Germany’s national police union has said that security arrangements on the border with Poland risk being overwhelmed by a sharp rise in the number of asylum seekers making the journey to Western Europe, starting from Belarus.
Heiko Teggatz, the head of the body that represents Berlin’s law enforcement officers, said that authorities would have to act to prevent the “collapse of security infrastructure at the border” and head off “uncontrolled immigration into Germany.”
According to him, the number of desperate people making the journey has already surpassed the level seen on the country’s southern frontier during the mass migration crisis of 2013. More than 5,000 people have been detained in Germany in recent weeks, including at least 500 over the weekend.
Large numbers of would-be migrants have been camping out on the border between Belarus and Poland in recent months, with an unknown number evading security forces and crossing the frontier into the EU. In response, Warsaw, as well as neighboring Lithuania, have stepped up the presence of officers in the area and moved to reinforce the demarcation line with barbed wire and digital surveillance countermeasures.
The EU has since accused Belarusian leader Alexander Lukashenko of “weaponizing” asylum seekers in an effort to sow discord among the bloc’s member states.

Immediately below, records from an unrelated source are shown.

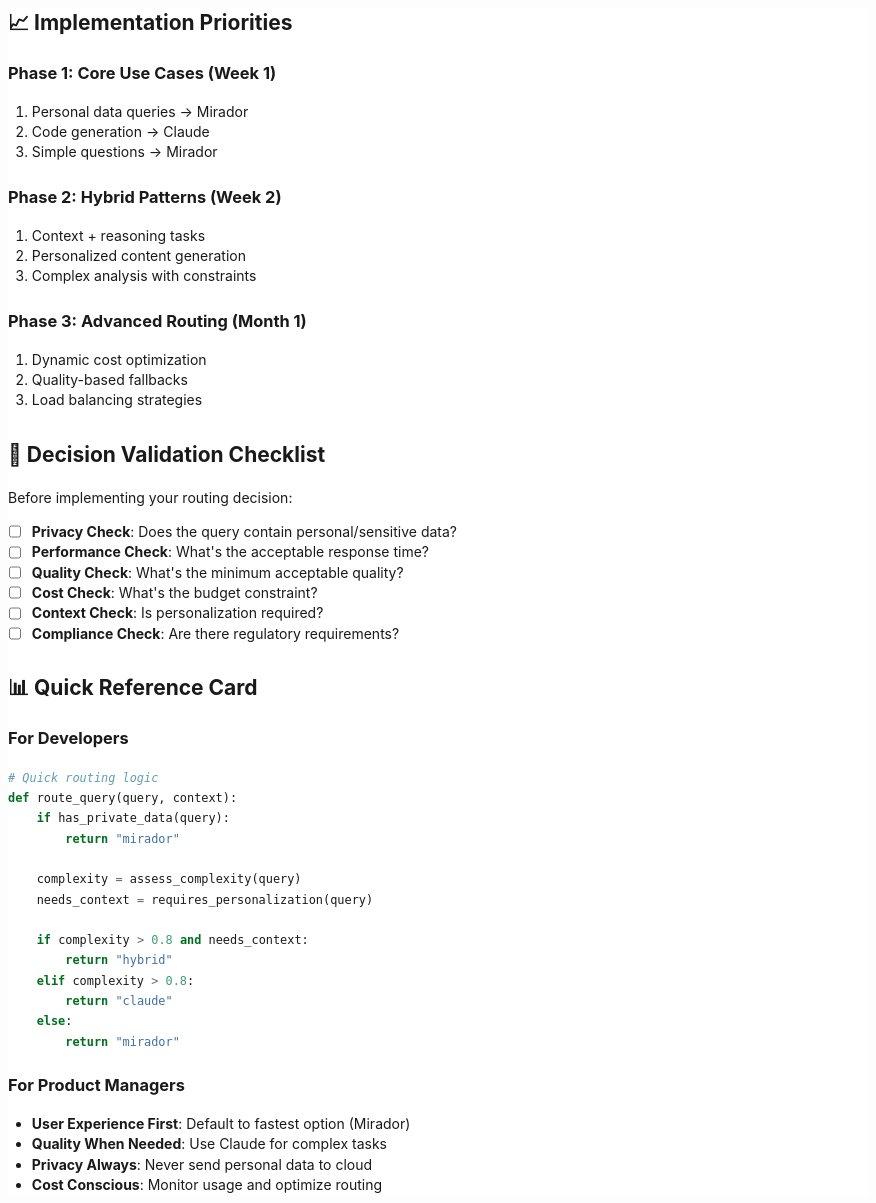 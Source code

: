 ## 📈 Implementation Priorities

### Phase 1: Core Use Cases (Week 1)
1. Personal data queries → Mirador
2. Code generation → Claude
3. Simple questions → Mirador

### Phase 2: Hybrid Patterns (Week 2)
1. Context + reasoning tasks
2. Personalized content generation
3. Complex analysis with constraints

### Phase 3: Advanced Routing (Month 1)
1. Dynamic cost optimization
2. Quality-based fallbacks
3. Load balancing strategies

## 🎯 Decision Validation Checklist

Before implementing your routing decision:

- [ ] **Privacy Check**: Does the query contain personal/sensitive data?
- [ ] **Performance Check**: What's the acceptable response time?
- [ ] **Quality Check**: What's the minimum acceptable quality?
- [ ] **Cost Check**: What's the budget constraint?
- [ ] **Context Check**: Is personalization required?
- [ ] **Compliance Check**: Are there regulatory requirements?

## 📊 Quick Reference Card

### For Developers
```python
# Quick routing logic
def route_query(query, context):
    if has_private_data(query):
        return "mirador"
    
    complexity = assess_complexity(query)
    needs_context = requires_personalization(query)
    
    if complexity > 0.8 and needs_context:
        return "hybrid"
    elif complexity > 0.8:
        return "claude"
    else:
        return "mirador"
```

### For Product Managers
- **User Experience First**: Default to fastest option (Mirador)
- **Quality When Needed**: Use Claude for complex tasks
- **Privacy Always**: Never send personal data to cloud
- **Cost Conscious**: Monitor usage and optimize routing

The move, officials say, is a response to sanctions imposed on the country by Brussels in the wake of last summer’s disputed presidential election and the subsequent crackdown on the opposition.
Poland has been accused of a heavy-handed response and turning back the refugees, from countries like Syria, Afghanistan, Iraq and Yemen, contrary to international obligations. In August, the UN blasted Warsaw for refusing to grant them protections. Anne-Marie Deutschlander, the UNHCR’s acting regional director for Europe, has previously argued that “people fleeing war, violence and persecution need protection. Refusal to grant them entry at the border, without properly assessing their claims, is in dichotomy with the country’s obligations.”